The Turks had been so well entrenched that they took some shifting but we have heard that the casualties were not so heavy as was anticipated in official circles.
On board our ship were a large number of army medical men, who did their best to relieve the pain and make the men comfortable until they arrived at Alexandria, which was 48 hours run from the scene of the fighting. We made three trips with wounded, and carried about 2000 men all told to the various hospitals. On each return trip we brought reinforcments, and there was a continual stream of ships doing similar business to ourselves.
There were numerous instances of bravery and courageous acts to be witnessed on all hands. One Australian chaplain declined to remain in safety, and rushed into the trenches, where they were captured, and there rendered first aid to our men. On one occasion he was trying to bring two wounded men, one on each of his arms, behind the lines when both were killed, although he himself was unharmed.
We heard of cases of Turkish treachery, but we saw none that we could vouch for. We can, however, testify to the consideration our Jack Tars showed toward the religion of the enemy.

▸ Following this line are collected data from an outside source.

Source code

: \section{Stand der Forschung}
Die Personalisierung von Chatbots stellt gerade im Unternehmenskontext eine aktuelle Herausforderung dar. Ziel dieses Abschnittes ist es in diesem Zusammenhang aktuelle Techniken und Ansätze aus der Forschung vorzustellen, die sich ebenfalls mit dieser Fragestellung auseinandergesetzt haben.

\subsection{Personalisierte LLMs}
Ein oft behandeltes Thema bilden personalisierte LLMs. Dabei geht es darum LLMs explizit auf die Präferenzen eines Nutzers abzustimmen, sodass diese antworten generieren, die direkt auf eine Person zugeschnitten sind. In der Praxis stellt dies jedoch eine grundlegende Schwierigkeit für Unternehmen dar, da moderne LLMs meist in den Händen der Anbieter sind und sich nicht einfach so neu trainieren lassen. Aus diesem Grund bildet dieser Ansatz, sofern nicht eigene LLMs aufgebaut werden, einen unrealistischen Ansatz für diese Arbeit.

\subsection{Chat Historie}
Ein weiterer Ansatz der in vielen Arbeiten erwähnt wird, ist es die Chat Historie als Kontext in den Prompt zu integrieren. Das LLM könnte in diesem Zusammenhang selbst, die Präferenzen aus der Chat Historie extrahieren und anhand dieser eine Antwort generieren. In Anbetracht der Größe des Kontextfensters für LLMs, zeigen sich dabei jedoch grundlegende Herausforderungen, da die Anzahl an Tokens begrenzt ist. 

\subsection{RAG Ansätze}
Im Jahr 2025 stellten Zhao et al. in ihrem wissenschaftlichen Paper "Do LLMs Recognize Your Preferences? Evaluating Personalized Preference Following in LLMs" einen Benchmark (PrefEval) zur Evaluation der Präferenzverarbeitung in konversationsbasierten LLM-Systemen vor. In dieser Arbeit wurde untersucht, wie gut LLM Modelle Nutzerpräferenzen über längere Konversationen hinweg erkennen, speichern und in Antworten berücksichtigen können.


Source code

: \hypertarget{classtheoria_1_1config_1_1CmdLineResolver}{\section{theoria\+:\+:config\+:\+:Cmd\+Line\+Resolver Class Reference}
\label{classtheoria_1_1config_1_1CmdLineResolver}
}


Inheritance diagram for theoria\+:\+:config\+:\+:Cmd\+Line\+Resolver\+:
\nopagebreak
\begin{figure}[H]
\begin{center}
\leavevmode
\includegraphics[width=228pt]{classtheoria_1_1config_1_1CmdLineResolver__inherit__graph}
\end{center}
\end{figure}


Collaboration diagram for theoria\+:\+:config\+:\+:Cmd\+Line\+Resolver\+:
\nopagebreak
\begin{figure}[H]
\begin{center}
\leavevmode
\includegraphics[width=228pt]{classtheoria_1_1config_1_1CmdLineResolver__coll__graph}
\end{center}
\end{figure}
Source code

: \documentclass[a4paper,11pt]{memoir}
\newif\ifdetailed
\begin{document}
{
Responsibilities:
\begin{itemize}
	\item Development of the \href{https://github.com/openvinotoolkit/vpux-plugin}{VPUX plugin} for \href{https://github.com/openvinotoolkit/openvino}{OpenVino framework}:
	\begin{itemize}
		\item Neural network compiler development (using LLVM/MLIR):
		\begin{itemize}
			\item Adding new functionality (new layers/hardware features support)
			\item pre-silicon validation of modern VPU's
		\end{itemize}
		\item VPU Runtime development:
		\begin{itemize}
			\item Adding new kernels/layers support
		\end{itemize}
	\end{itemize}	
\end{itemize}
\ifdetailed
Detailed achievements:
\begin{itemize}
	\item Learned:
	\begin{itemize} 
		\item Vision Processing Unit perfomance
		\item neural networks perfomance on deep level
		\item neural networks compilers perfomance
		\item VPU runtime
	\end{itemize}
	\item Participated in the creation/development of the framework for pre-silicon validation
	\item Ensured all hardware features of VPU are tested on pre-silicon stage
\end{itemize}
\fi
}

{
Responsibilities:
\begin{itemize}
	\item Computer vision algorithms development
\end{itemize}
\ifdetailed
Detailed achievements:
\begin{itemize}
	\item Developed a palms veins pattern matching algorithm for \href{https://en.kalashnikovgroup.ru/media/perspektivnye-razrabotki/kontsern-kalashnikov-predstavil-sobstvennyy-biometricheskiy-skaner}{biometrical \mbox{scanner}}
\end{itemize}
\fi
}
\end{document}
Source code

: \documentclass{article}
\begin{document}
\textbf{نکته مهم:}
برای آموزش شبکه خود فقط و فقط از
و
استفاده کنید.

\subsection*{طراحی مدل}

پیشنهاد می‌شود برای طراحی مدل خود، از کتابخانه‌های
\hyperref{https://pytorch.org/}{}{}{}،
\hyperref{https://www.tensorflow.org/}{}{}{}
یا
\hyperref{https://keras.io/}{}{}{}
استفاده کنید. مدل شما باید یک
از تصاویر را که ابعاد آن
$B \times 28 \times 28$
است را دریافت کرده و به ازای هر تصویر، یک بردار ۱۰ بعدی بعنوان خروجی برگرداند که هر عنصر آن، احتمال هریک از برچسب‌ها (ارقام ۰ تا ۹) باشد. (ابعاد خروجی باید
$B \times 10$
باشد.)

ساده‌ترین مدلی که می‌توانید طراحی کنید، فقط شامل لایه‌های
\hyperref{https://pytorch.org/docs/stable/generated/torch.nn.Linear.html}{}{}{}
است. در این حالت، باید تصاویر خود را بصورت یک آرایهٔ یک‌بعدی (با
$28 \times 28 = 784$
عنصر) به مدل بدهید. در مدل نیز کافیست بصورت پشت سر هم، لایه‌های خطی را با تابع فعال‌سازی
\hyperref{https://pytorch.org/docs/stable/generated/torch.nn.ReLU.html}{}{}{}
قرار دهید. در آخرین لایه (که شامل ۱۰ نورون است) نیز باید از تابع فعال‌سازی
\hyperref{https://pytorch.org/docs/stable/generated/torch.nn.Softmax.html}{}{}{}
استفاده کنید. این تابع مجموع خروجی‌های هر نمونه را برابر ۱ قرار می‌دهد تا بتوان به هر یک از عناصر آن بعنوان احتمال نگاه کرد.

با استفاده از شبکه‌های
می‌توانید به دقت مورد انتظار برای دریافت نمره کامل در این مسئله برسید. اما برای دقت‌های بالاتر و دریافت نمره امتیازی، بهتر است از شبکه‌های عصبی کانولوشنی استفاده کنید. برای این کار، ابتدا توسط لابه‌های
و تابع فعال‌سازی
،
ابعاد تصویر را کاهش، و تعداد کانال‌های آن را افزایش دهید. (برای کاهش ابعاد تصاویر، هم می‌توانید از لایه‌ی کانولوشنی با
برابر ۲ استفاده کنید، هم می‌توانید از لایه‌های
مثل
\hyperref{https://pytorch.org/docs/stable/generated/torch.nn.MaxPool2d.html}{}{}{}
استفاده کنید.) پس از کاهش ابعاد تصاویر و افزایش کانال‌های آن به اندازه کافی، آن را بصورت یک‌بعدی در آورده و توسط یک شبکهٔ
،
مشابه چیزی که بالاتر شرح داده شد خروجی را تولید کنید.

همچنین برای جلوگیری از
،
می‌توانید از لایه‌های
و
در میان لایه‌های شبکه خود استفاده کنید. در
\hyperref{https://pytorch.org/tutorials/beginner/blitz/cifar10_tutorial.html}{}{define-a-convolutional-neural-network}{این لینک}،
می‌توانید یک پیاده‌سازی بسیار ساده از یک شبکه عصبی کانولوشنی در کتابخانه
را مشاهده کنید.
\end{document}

The 'Majestic' and 'Triumph' were both engaged shelling two villages, and by the time they had thrown in about 300 rounds there was little left but the minarets, which were sacredly avoided and spaired destruction.
The Turkish papers made great capital out of an official declaration that the Turks had driven the Australians into the sea — a statement, no doubt, which gained credence by reason of the Australians partaking of sea bathing along the shore.
Our fellows were really devils let loose, and they seemed to have no fear. Once into the firing line those chaps threw off their packs and went right into the enemy, and more than often got off scot free.
We had many experienoes on board. On one occasion an enemy aeroplane hovered over us and dropped three bombs, all fortunately finding a resting place on the sea floor. A gun from the Triumph, however, soon brought the aircraft down, and put it completely out of action. On another occasion a huge, shell, thought to have come from the Goeben, dropped into the sea about ten yards astern of our ship. and I can tell you we were all glad when we upanchored and made off for Alexandria. It was, as things turned out, a very fortunate thing that we left when we did, as some two hours after we sailed, the Triumph was torpedoed, and a little later the Majestic suffered a similar fate.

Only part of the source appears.